AvantiKumar | Aug. 25, 2011
Solar installation at Schneider Electric manufacturing plant in Shah Alam shows working solar photovoltaic system, which could help Malaysia's sustainable energy goals.

Schneider Electric Malaysia

PHOTO - (From left) Schneider Electric Malaysia country president Peter Cave and Schneider Electric energy efficiency manager, services & project division, Mok Kam Meng, show the solar panels on the roof of the Shah Alam manufacturing plant.

Energy management solutions firm Schneider Electric has previewed a working solar power system at its manufacturing plant in Shah Alam, Malaysia, which could help Malaysia to achieve its sustainable energy goals, it said.

Speaking on 22 August 2011, Schneider Electric Malaysia country president Peter Cave said its solar photovoltaic (PV) system works on an in-direct feed basis, which demonstrates how a grid-tie system can be connected to benefit from Feed-in-Tariff (FiT).

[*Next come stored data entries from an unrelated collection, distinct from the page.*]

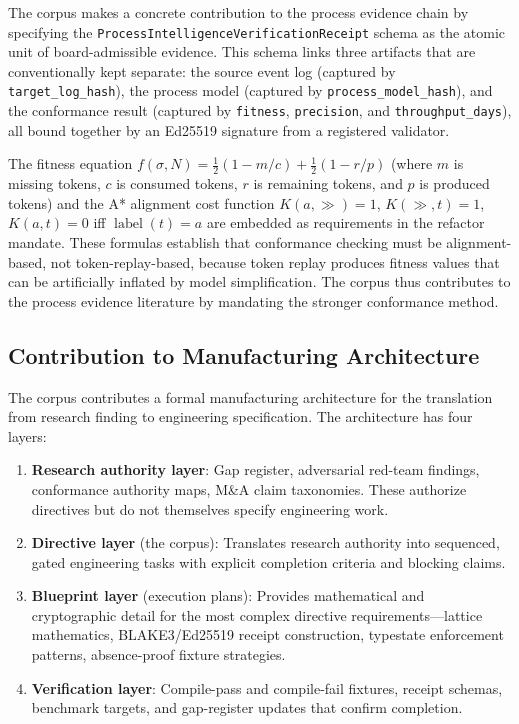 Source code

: The corpus makes a concrete contribution to the process evidence chain by specifying
the \texttt{ProcessIntelligenceVerificationReceipt} schema as the atomic unit of
board-admissible evidence. This schema links three artifacts that are conventionally
kept separate: the source event log (captured by \texttt{target\_log\_hash}), the
process model (captured by \texttt{process\_model\_hash}), and the conformance result
(captured by \texttt{fitness}, \texttt{precision}, and \texttt{throughput\_days}),
all bound together by an Ed25519 signature from a registered validator.

The fitness equation $f(\sigma, N) = \frac{1}{2}(1 - m/c) + \frac{1}{2}(1 - r/p)$
(where $m$ is missing tokens, $c$ is consumed tokens, $r$ is remaining tokens, and
$p$ is produced tokens) and the A* alignment cost function $K(a, \gg) = 1$,
$K(\gg, t) = 1$, $K(a, t) = 0$ iff $\operatorname{label}(t) = a$ are embedded as
requirements in the refactor mandate. These formulas establish that conformance
checking must be alignment-based, not token-replay-based, because token replay
produces fitness values that can be artificially inflated by model simplification.
The corpus thus contributes to the process evidence literature by mandating the
stronger conformance method.

\subsection{Contribution to Manufacturing Architecture}
\label{sec:prompts-contribution-manufacturing}

The corpus contributes a formal manufacturing architecture for the translation from
research finding to engineering specification. The architecture has four layers:

\begin{enumerate}
  \item \textbf{Research authority layer}: Gap register, adversarial red-team
    findings, conformance authority maps, M\&A claim taxonomies. These authorize
    directives but do not themselves specify engineering work.
  \item \textbf{Directive layer} (the corpus): Translates research authority into
    sequenced, gated engineering tasks with explicit completion criteria and blocking
    claims.
  \item \textbf{Blueprint layer} (execution plans): Provides mathematical and
    cryptographic detail for the most complex directive requirements---lattice
    mathematics, BLAKE3/Ed25519 receipt construction, typestate enforcement patterns,
    absence-proof fixture strategies.
  \item \textbf{Verification layer}: Compile-pass and compile-fail fixtures, receipt
    schemas, benchmark targets, and gap-register updates that confirm completion.
\end{enumerate}

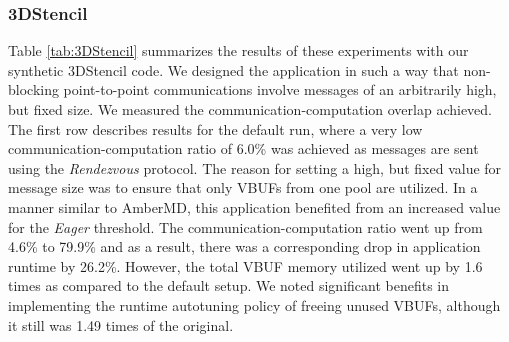 \begin{table}[!tbp]
  \centering
  \small
  \captionsetup{justification=centering}
  \caption{SNAP: Impact of Eager threshold and autotuning}
  \label{tab:SNAP}
\end{table}
\subsubsection{3DStencil}
Table \ref{tab:3DStencil} summarizes the results of these experiments with our synthetic 3DStencil code. We designed the application in such a way that non-blocking point-to-point communications involve messages of an arbitrarily high, but fixed size. We measured the communication-computation overlap achieved. The first row describes results for the default run, where a very low communication-computation ratio of 6.0\% was achieved as messages are sent using the \emph{Rendezvous} protocol. The reason for setting a high, but fixed value for message size was to ensure that only VBUFs from one pool are utilized. In a manner similar to AmberMD, this application benefited from an increased value for the \emph{Eager} threshold. The communication-computation ratio went up from 4.6\% to 79.9\% and as a result, there was a corresponding drop in application runtime by 26.2\%. However, the total VBUF memory utilized went up by 1.6 times as compared to the default setup. We noted significant benefits in implementing the runtime autotuning policy of freeing unused VBUFs, although it still was 1.49 times of the original. \par

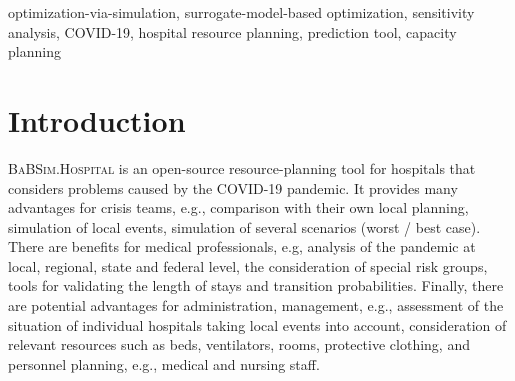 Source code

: \documentclass[conference]{IEEEtran}
\newcommand{\babsimhospital}{\textsc{BaBSim.Hospital}\xspace}
\begin{document}
\begin{abstract}
Hospitals and health-care institutions need to plan the resources required for handling the increased load, i.e.,  beds and ventilators during the COVID-19 pandemic. 
\babsimhospital, an open-source tool for capacity planning based on discrete event simulation,  was developed over the last year to support doctors, administrations, health authorities, and crisis teams in Germany.
To obtain reliable results, 29 simulation parameters such as durations and probabilities must be specified. While reasonable default values were obtained in detailed discussions with medical professionals, the parameters have to be regularly and automatically optimized based on current data. 
We aim to investigate how a set of parameters that is tailored to the German health system can be transferred to other regions. Therefore, we will use data from the UK. Our study demonstrates the flexibility of the discrete event simulation approach. However, transferring the optimal German parameter settings to the UK situation does not work---parameter ranges must be modified. The adaptation has been shown to reduce simulation errors by nearly 70\%. 
The simulation-via-optimization approach is not restricted to health-care institutions, it is applicable to many other real-world problems, e.g., the development of new elevator systems to cover the last mile or simulation of student flow in academic study periods.
\end{abstract}

\begin{IEEEkeywords}
optimization-via-simulation, surrogate-model-based optimization, sensitivity analysis, COVID-19, hospital resource planning, prediction tool, capacity planning
\end{IEEEkeywords}


\section{Introduction}\label{sec:intro}
\babsimhospital is an open-source resource-planning tool for hospitals that considers problems caused by the \gls{COVID-19} pandemic. It provides many advantages for crisis teams, e.g., comparison with their own local planning, simulation of local events, simulation of several scenarios (worst / best case). 
There are benefits for medical professionals, e.g, analysis of the pandemic at local, regional, state and federal level, the  consideration of special risk groups, tools for validating the length of stays and transition probabilities. Finally, there are potential advantages for administration, management, e.g., assessment of the situation of individual hospitals taking local events into account, consideration of relevant resources such as beds, ventilators, rooms, protective clothing, and personnel planning, e.g., medical and nursing staff. 
\end{document}
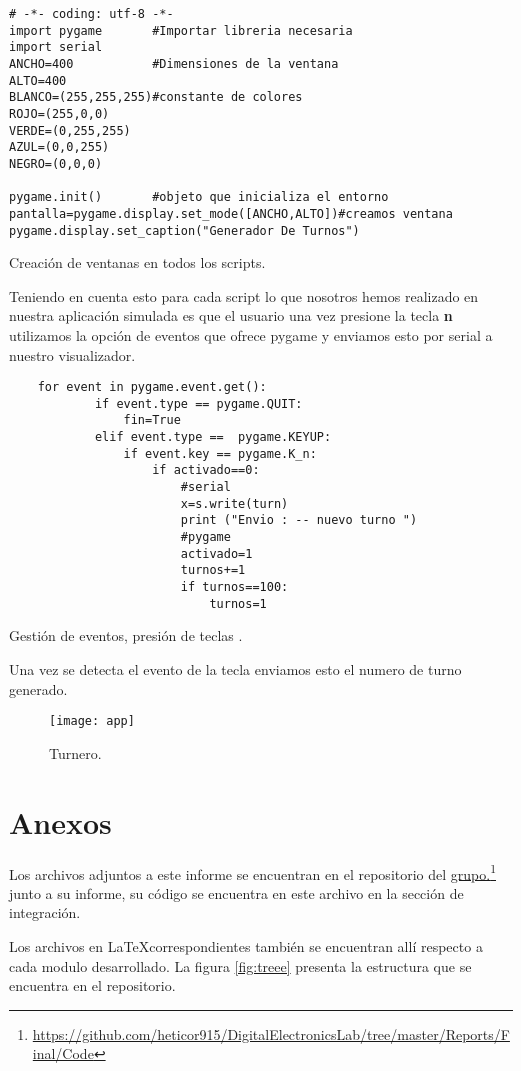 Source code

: \documentclass[a4paper]{article}
\newcommand\fnurl[2]{%
\href{#2}{#1}\footnote{\url{#2}}%
}
\begin{document}
\begin{listing}[H]
	\begin{verbatim}
# -*- coding: utf-8 -*-			
import pygame		#Importar libreria necesaria
import serial
ANCHO=400			#Dimensiones de la ventana
ALTO=400	
BLANCO=(255,255,255)#constante de colores
ROJO=(255,0,0)
VERDE=(0,255,255)
AZUL=(0,0,255)
NEGRO=(0,0,0)

pygame.init()		#objeto que inicializa el entorno	
pantalla=pygame.display.set_mode([ANCHO,ALTO])#creamos ventana
pygame.display.set_caption("Generador De Turnos") 
\end{verbatim}
\caption{Creación  de ventanas en todos los scripts.}
    \label{window}
\end{listing}
Teniendo en cuenta esto para cada script lo que nosotros hemos realizado en nuestra aplicación simulada es que el usuario una vez presione la tecla \textbf{n}  utilizamos la opción de eventos que ofrece pygame y enviamos esto por serial a nuestro visualizador. 

\begin{listing}[H]
	\begin{verbatim}
	for event in pygame.event.get():
			if event.type == pygame.QUIT:
				fin=True
			elif event.type ==	pygame.KEYUP:
				if event.key == pygame.K_n:
					if activado==0:
						#serial
						x=s.write(turn)
						print ("Envio : -- nuevo turno ")
						#pygame
						activado=1
						turnos+=1
						if turnos==100:
							turnos=1
\end{verbatim}
\caption{Gestión de eventos, presión de teclas .}
    \label{presion}
\end{listing}
Una vez se detecta el evento de la tecla enviamos esto el numero de turno generado. 

\begin{figure}[H]
  \centering
     \texttt{[image: app]}
  \caption{Turnero.}
    \label{fig:turnero}
\end{figure}

\clearpage
\newpage
\section{Anexos}
Los archivos adjuntos a este informe se encuentran en el repositorio del \fnurl{grupo.}{https://github.com/heticor915/DigitalElectronicsLab/tree/master/Reports/Final/Code} junto a su informe, su código se encuentra en este archivo en la sección de integración. 

Los archivos en  \LaTeX  correspondientes también se encuentran allí respecto a cada modulo desarrollado. La figura \ref{fig:treee} presenta la estructura que se encuentra en el repositorio.
\end{document}
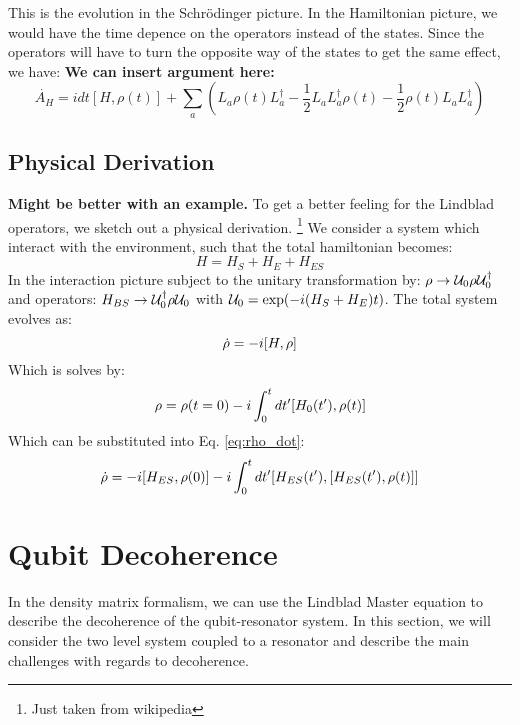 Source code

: This is the evolution in the Schrödinger picture. In the Hamiltonian picture, we would have the time depence on the operators instead of the states. Since the operators will have to turn the opposite way of the states to get the same effect, we have: \textbf{We can insert argument here:}
\begin{equation}
    \Dot{A_H} = i dt[H, \rho(t)] +  \sum_a \left(L_a \rho(t) L_a^\dagger - \frac12 L_a L_a^\dagger \rho(t) - \frac12 \rho(t)L_a L_a^\dagger  \right)
\end{equation}

\subsection{Physical Derivation}
\textbf{Might be better with an example.}
To get a better feeling for the Lindblad operators, we sketch out a physical derivation. \footnote{Just taken from wikipedia} We consider a system which interact with the environment, such that the total hamiltonian becomes:
\begin{equation}
    H = H_S + H_E + H_{ES}
\end{equation}
In the interaction picture subject to the unitary transformation by: $\rho \to \mathcal{U}_0 \rho \mathcal{U}_0^\dagger$ and operators: $H_{BS} \to \mathcal{U}^\dagger_0 \rho \mathcal{U}_0$ with $\mathcal{U}_0 = \exp(-i(H_S + H_E)t)$. The total system evolves as:
\begin{equation}\label{eq:rho_dot}
    \dot{\rho} = -i \comm{H}{\rho} 
\end{equation}
Which is solves by:
\begin{equation}
    \rho = \rho(t = 0) - i \int_0^t dt' \comm{H_0(t')}{\rho(t)}
\end{equation}
Which can be substituted into Eq. \ref{eq:rho_dot}:
\begin{equation}
    \dot{\rho} = -i \comm{H_{ES}}{\rho(0)} - i \int_0^t dt' \comm{H_{ES}(t')}{\comm{H_{ES}(t')}{\rho(t)}}
\end{equation}


\section{Qubit Decoherence}
In the density matrix formalism, we can use the Lindblad Master equation to describe the decoherence of the qubit-resonator system. In this section, we will consider the two level system coupled to a resonator and describe the main challenges with regards to decoherence.


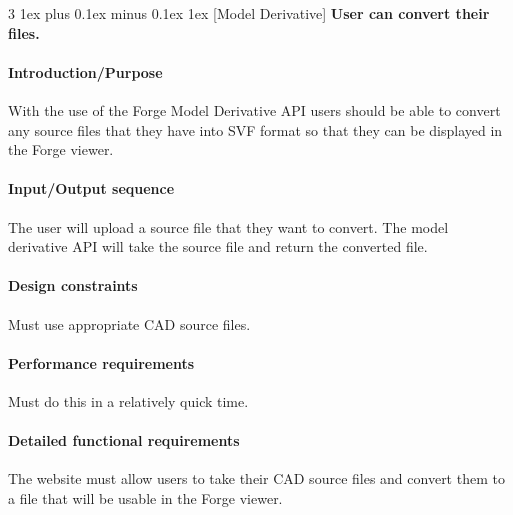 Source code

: \documentclass[letterpaper, 10pt, draftclsnofoot, compsoc, onecolumn]{IEEEtran}
\makeatletter
\def\subsubsection{\@startsection{subsubsection}%
                                 {3}%
                                 {\z@}%
                                 {1ex plus 0.1ex minus 0.1ex}%
                                 {1ex}%
                                 {\normalfont\normalsize}}%
\makeatother
\begin{document}

\subsubsection[{Model Derivative}]{\rmfamily\bfseries\color{black} \rmfamily\bfseries\color{black}  
	User can convert their files.
}
\smallskip

\paragraph[Introduction/Purpose of this
feature]{\rmfamily\bfseries\color{black}
Introduction/Purpose }
	With the use of the Forge Model Derivative API users should be able to convert any source files that they have into SVF format
	so that they can be displayed in the Forge viewer.

\paragraph[Input/Output sequence]{\rmfamily\bfseries\color{black}
Input/Output sequence }
	The user will upload a source file that they want to convert. The model derivative API will take the source file and return the 
	converted file.

\paragraph[Design constraints]{\rmfamily\bfseries\color{black} Design
constraints }
	Must use appropriate CAD source files. 

\paragraph[Performance requirements]{\rmfamily\bfseries\color{black}
Performance requirements }
	Must do this in a relatively quick time.

\paragraph[Detailed functional requirements]{\rmfamily\bfseries\color{black}
Detailed functional requirements }
	The website must allow users to take their CAD source files and convert them to a file that will be usable in the
	Forge viewer.    

\end{document}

"This demonstration provides a great opportunity to see Schneider Electric's photovoltaic solutions in a real environment and to get a deeper understanding of how the benefits of these solutions can impact businesses," said Cave. "It also opens up the minds of consumers and provokes them to think about how they can contribute to carbon emission reduction via the use of solar energy and at the same time make money from being green."

"In line with recent announcements of the FiT under the Renewable Energy Act, this comprehensive solution provides a possible avenue for businesses and residents to sell energy back to the grid," he said. "Electrical energy that is produced via solar Photovoltaic technology could be sold back to national energy provider Tenaga Nasional through the new policy, which may be implemented as soon as the next quarter."


Rising electric bills

Cave said that currently electricity generation in Malaysia was still largely dependent on fossil fuels - coal, oil and natural gas account for around 85 percent of total electricity generation in the country, while renewable resources make up only around one percent. "As the power demand in Malaysia is expected to rise five percent annually from 2011 to 2015 and with the recent electricity tariff hike by the government, electricity bills are expected to rise which can turn into an unnecessary burden for businesses."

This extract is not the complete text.